主日の福音2000,01,30
年間第四主日(Mk 1:21-28)
イエス様にとっての権威とは
今日の福音朗読で目につくのは、人々がイエス様の教えに驚いたこと、その教えに「権威」を感じ取ったことです。マルコ福音書はこの二つの点を、物語全体を包むように始めと終わりにおいて強調します。
何か「権威」という言葉を聞くと、「上から人を押しつける力」のように聞こえてしまいます。権威を振りかざす、権威を振り回す、そんなことを連想させます。
イエス様の時代はどうだったのでしょうか。当時の人々は、どうも権威ということを正しく理解していたのではないかと感じさせます。イエス様は「律法学者のようにではなく、「権威ある者」としてお教えになった」(22節参照)という書き方からは、本当に権威ある人というのはどんな人なのか、おぼろげながら分かっていたのでしょう。
それは、少なくとも律法学者のような人ではない、もっと違った雰囲気を持っておられるのだという理解はあったようです。自分たちが権威ある者だと思い込んでいた律法学者たちには可哀想ですが。
これだという確信はなかったにせよ、イエス様こそ本物の権威を身に帯びておられる方に違いないと皆が思っているところに、汚れた霊にとりつかれた男がやってきます。彼はイエス様の権威を試すため、権威を悪用するような罠をかけるためにやってきました。ところが、この悪霊のたくらみは、かえってイエス様の権威が正しいものであることを証明することになります。
イエス様は大胆に権威を行使しました。その「権能」を持っていたからです。「黙れ、この人から出て行け」。天の父なる神からいただいたイエス様の権威は、人を滅ぼしたり、押さえつけたりするものではなく、かえって人を活かし、あるいはその人に奉仕するために用いられるものなのです。
汚れた霊は大声を上げてその人から出て行きます。目の前でこの人を救い、この人に奉仕されたイエス様を見た人々は、イエス様こそ本当の意味で権威を与えられた方、すべての人、すべてのものに対する権能を授かっていることを知ったのでした。
イエス様は、権威の本当の姿を示してくださいました。すなわち、人を活かし、神の救いを感じることができるように、その人に奉仕する。これがイエス様流の権威の考え方です。
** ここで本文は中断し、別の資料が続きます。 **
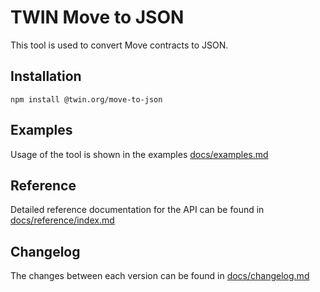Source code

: # TWIN Move to JSON

This tool is used to convert Move contracts to JSON.

## Installation

```shell
npm install @twin.org/move-to-json
```

## Examples

Usage of the tool is shown in the examples [docs/examples.md](docs/examples.md)

## Reference

Detailed reference documentation for the API can be found in [docs/reference/index.md](docs/reference/index.md)

## Changelog

The changes between each version can be found in [docs/changelog.md](docs/changelog.md)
ついでなので「権能」という言葉もここで触れておくと、福音書をすべて当たっても、二つの使い方しかしておりません。一つは、ご自分が父なる神から権能を「授かった」ということ、もう一つは、これは私の今週の大発見なのですが、イエス様が権能を持ち出すときは、「弟子たちに授けるため」この時しか用いていないということです。イエス様が権能を行使するのは、「それを弟子たちに授ける」時に限られているのです。これは、もともと「権威」が人に奉仕するために与えられるもので、権能はそれを振り回すためではなく、「与える」ためにあるということを暗に教えているような気がします。
とにかく、イエス様のお手本が示されたのですから、私たちはイエス様に見習う必要があります。権威を持って何かに当たらなければならない人がいます。たとえば日曜日の説教は、他の人ではなく、司祭に与えられている権威と言ってもいいと思いますが、それは皆さんを押さえつけたり、何かを押しつけたりするためにあるのではなく、常に皆さんを活かすためにあるものです。いくらきれいごとを並べても、活かすため、仕えるために語られた説教でなければ、「くだらない説教」なのです。
あるいは、役員会で話し合いがもたれ、何かが決まって、皆さんの所にお願いに行くこともあるでしょう。そういうときに、「決まったことですから、決まった通りにしてください」と、押しつけるような態度に出るべきではないと思います。常に、信徒一人ひとりを活かし、皆に奉仕するために権威は用いられるべきです。イエス様が真っ先にそうなされたからです。
「組織」と言うことでも考えるきっかけにして良いと思います。会社では、本店があって、その下に支店があるという形を取っています。それを教会にたとえるなら、ローマが本部で、世界中に各支部があると言うことになるでしょうか。会社であれば、本店の意向は、支店にとっては時には強い圧力であったりするかも知れません。
しかし、教会の組織はどうでしょうか。ローマが世界中の教会の本部であるのは、それはひとえにすべての支部である教区を活かすため、奉仕するために他なりません。教皇様は好んで、ご自分のことを「神の僕たちの僕」と呼びますが、やはりそこにも、仕える者であったイエス様の姿を生きようという姿勢が見られます。
イエス様はかつて、弟子たちに向かって次のように言われました。「わたしは天と地の一切の権能を授かっている」。いっさいの権能を授かっているイエス様にとって、ご自分の権威は、徹底して人に奉仕するためのものだったのです。
今日は、本物の権威について考えてみました。一人ひとりが、イエス様の姿から自分の生き方を導いていただけるように、ミサの中で続けて祈ってまいりましょう。